If an injured worker’s employer opts into this system, then the worker can file for benefits but they forever lose the right to sue the employer while the employer is covered under a workers’ comp plan. By extension, the family of a deceased worker is also unable to sue the employer (typically), and can instead only file for workers’ compensation death benefits.
Here are the positives and negatives of the workers’ compensation system:
- The positive side of workers’ comp cases is that the worker or their family members get guaranteed benefits from something akin “work injury welfare system,” so it’s a low conflict system as opposed to the adversarial court system.
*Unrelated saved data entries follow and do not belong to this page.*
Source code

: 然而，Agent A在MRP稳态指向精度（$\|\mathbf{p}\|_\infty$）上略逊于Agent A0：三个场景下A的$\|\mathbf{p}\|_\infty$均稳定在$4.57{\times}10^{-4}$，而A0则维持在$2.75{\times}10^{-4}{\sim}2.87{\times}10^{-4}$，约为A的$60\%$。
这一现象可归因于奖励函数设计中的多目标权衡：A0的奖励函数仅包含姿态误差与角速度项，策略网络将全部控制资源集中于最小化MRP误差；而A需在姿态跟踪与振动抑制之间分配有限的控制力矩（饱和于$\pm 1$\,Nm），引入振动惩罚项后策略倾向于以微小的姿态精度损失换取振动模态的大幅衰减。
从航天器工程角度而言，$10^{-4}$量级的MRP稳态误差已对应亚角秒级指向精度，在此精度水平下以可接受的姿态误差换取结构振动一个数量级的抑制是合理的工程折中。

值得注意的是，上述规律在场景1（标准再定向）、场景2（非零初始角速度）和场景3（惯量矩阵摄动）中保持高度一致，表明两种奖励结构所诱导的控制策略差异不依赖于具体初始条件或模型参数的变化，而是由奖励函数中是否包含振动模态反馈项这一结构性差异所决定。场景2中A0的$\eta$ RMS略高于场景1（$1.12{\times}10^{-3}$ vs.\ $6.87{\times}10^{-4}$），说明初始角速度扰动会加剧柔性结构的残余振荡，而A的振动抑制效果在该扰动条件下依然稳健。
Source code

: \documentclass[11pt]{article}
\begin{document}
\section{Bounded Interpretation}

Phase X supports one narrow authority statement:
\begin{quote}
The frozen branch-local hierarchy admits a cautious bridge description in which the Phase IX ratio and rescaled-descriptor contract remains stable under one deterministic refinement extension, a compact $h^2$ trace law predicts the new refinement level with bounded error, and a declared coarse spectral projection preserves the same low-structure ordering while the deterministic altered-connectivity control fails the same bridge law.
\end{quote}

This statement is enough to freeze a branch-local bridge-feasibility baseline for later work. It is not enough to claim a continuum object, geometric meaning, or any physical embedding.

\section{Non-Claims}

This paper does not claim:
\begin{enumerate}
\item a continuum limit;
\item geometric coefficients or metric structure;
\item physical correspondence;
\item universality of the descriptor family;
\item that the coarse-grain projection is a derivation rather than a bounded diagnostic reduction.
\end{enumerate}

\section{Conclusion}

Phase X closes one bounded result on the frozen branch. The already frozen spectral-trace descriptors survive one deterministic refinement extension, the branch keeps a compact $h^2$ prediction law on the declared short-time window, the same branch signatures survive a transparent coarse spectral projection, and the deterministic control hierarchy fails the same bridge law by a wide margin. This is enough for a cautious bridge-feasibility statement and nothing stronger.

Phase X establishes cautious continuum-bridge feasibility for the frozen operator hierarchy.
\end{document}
Further, the employer is liable by default, so you don’t have to prove that they were negligent in order to get benefits.
- The negative side of workers’ comp cases is that the guaranteed benefits are worth very little, lawsuits against the employer on the basis that employer’s negligence caused the worker to die are not allowed*, and all benefits paid out are subject to fairly harsh limits and restrictions. For instance, if you lose a spouse to a work injury and then later remarry, they workers’ comp carrier is allowed to stop paying you.